O código manteve o sistema de “culpa” pelas separações, em vários artigos tanto que no artigo 1702 fala em cônjuge “inocente” (tendo direito à pensão) e no parágrafo único, “se o cônjuge declarado culpado vier a necessitar de alimentos, e não tiver parentes em condições de prestá-los, nem aptidão para o trabalho, o outro cônjuge será obrigado a assegurá-lo, fixando o juiz o valor indispensável à sobrevivência”, regra totalmente inovadora e de conteúdo demasiadamente assistencial, retrógado, paternalista e injusto, pois como se sentirá alguém traído, vítima de lesões ou de tentativa de morte, e ainda tiver que pagar pensionamento para seu algoz?
Também fez acréscimos à lei 9278/96, que se refere `a união estável’. A redação dos artigos sobre este tema faz concluir reconhecível como entidade familiar, também o de pessoas casadas que se achem separadas de fato, pondo fim às discussões sobre o assunto.
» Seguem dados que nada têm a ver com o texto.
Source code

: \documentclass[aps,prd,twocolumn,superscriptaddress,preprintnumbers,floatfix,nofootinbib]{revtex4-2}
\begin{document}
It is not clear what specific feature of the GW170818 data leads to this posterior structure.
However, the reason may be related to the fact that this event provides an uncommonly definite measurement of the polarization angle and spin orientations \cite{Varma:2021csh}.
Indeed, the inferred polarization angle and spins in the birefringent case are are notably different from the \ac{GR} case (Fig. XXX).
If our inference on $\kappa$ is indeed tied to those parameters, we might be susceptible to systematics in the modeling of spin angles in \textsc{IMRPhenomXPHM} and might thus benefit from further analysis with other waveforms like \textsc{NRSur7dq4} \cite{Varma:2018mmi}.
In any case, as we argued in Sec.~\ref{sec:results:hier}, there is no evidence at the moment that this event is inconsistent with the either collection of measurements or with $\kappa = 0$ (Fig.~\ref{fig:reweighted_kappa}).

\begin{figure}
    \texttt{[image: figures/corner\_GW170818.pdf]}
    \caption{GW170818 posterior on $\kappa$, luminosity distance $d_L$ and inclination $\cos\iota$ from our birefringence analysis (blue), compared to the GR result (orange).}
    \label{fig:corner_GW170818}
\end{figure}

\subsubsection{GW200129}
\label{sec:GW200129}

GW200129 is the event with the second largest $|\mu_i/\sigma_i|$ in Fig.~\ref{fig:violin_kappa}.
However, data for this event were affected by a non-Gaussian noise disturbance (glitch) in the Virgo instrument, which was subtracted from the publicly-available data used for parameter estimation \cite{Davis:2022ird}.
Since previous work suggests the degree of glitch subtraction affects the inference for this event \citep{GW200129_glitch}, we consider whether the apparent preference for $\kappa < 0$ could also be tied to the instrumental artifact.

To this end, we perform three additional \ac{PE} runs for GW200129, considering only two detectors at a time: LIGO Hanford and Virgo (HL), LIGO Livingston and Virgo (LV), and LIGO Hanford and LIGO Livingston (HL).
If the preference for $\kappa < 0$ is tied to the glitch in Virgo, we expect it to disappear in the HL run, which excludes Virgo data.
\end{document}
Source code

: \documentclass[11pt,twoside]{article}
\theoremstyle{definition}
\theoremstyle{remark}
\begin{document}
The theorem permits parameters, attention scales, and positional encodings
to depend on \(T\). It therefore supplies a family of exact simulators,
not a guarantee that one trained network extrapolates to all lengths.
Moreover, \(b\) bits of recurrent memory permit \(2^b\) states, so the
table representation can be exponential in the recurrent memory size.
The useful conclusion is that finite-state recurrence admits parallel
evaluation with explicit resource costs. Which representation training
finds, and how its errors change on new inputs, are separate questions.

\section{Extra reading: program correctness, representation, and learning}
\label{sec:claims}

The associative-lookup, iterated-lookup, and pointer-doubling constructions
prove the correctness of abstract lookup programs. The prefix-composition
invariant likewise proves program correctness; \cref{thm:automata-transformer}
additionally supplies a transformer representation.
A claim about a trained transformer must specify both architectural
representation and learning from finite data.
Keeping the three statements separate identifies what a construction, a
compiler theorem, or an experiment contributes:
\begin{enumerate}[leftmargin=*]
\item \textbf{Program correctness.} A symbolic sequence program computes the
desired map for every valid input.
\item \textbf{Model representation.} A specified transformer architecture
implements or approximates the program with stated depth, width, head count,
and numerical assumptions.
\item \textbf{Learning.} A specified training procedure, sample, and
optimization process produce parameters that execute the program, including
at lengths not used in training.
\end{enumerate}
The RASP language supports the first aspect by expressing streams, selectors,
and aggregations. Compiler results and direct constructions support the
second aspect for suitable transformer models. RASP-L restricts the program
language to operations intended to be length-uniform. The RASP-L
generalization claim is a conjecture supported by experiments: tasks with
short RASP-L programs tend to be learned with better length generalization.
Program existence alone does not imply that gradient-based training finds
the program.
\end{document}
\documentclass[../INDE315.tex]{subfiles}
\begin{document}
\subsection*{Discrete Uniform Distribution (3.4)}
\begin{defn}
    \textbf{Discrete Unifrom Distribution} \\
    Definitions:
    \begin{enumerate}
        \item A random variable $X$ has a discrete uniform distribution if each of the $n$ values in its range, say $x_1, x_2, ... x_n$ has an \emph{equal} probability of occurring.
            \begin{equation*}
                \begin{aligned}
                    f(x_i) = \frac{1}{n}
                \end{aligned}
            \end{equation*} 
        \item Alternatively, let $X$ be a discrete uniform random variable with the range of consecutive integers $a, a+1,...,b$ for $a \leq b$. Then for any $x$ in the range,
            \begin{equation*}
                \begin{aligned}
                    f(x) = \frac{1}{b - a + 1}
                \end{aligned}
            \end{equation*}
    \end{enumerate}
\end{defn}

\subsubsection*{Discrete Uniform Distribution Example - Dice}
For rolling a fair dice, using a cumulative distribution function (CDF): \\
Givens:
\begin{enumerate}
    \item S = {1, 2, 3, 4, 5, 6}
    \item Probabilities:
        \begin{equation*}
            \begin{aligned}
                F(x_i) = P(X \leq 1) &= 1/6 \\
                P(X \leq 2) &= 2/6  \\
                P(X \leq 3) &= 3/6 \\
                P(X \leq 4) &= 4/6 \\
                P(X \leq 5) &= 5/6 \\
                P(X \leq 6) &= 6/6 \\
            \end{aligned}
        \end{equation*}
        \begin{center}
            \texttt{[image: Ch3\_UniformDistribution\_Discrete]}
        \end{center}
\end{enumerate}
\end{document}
Igualmente inova o código em estabelecer para a união estável o dever de lealdade e deixa clara a diferença entre companheiro e concubino, dispondo o artigo 1727, “as relações não eventuais entre o homem e a mulher, impedidos de casar, constituem concubinato”.
É o caso dos chamados “amantes” – pessoas que continuam casadas e vivendo com os cônjuges, mas que mantêm um relacionamento fora do lar. Muitos questionamentos virão quando litigarem tais pessoas na obtenção de direitos patrimoniais!
Mas a evolução é palpável no campo filosófico quando dispõe ser o casamento uma comunhão plena de vida, com base na igualdade.
Nas sábias palavras de Eduardo de Oliveira Leite, já em 1991: “Numa relação centrada no amor, e não na hierarquia; no afeto, e não na dominação prepotente; na verdade das intenções, e não na permissividade irresponsável, o que predomina é a igualdade.(…) os novos casais só aceitam como satisfatórias as relações fundadas sobre a reciprocidade e a igualdade, sobre a intensidade dos sentimentos e a veracidade dos propósitos.ª Para esta realidade o novo Código Civil atentou.
Mas, no Direito de Família, se de um lado houve considerável evolução filosófica, as alterações não alcançaram algumas questões científicas e morais, nas quais o legislador foi tímido em temas mais polêmicos, perdendo a oportunidade de normatizar a “barriga de aluguel” (maternidade de substituição – quando existem, dezenas de clínicas de fertilização e resolução do Conselho Federal de Medicina a respeito), “bebês clonados” e, ao menos, os aspectos patrimoniais das uniões homoeróticas, isso sem falar na guarda compartilhada dos filhos.
Espera-se que não seja necessário mais um século para que tais mudanças venham a ser feitas já que este Código já nasce desatualizado.